What is being asked → Below are the records; copy exactly the stretch from the line containing "bold without conveying any additional meaning or importance." through the line containing "by the user.", both ends included, and nothing else.

══════════

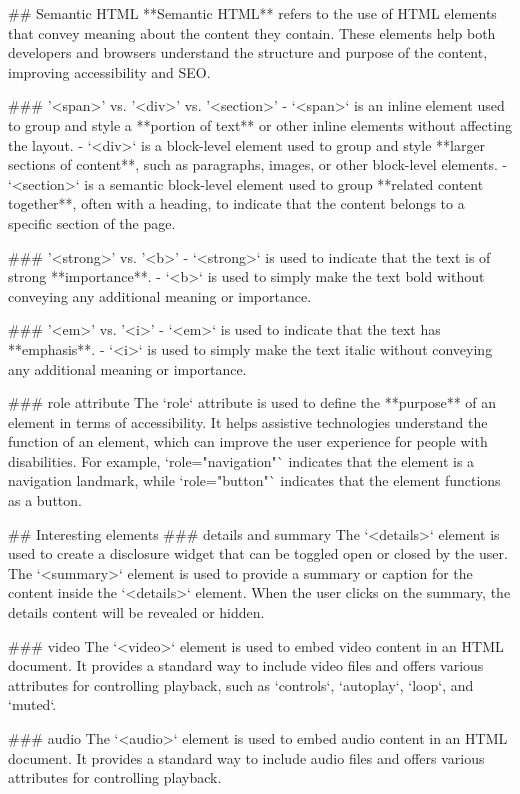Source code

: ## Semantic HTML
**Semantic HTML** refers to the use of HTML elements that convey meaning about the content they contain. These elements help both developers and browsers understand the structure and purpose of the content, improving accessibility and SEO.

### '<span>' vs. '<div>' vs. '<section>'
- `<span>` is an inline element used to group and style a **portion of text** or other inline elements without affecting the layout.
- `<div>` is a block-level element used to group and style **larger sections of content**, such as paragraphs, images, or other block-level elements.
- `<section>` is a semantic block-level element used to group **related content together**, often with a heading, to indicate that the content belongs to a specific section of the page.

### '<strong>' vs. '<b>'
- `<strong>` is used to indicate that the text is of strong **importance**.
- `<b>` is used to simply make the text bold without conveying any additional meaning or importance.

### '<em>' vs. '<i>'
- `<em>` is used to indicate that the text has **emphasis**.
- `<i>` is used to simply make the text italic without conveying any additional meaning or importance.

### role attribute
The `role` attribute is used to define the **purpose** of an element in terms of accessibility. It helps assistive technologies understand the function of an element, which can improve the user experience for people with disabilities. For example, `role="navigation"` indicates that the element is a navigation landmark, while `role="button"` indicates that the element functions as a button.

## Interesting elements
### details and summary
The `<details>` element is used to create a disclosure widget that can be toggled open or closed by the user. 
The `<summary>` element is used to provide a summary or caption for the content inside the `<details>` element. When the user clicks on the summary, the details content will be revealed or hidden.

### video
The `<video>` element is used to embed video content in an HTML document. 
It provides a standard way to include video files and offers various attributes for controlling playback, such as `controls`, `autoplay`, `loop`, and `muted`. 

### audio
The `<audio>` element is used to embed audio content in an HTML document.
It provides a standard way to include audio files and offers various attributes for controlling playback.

══════════

Answer to this task →
- `<b>` is used to simply make the text bold without conveying any additional meaning or importance.

### '<em>' vs. '<i>'
- `<em>` is used to indicate that the text has **emphasis**.
- `<i>` is used to simply make the text italic without conveying any additional meaning or importance.

### role attribute
The `role` attribute is used to define the **purpose** of an element in terms of accessibility. It helps assistive technologies understand the function of an element, which can improve the user experience for people with disabilities. For example, `role="navigation"` indicates that the element is a navigation landmark, while `role="button"` indicates that the element functions as a button.

## Interesting elements
### details and summary
The `<details>` element is used to create a disclosure widget that can be toggled open or closed by the user. 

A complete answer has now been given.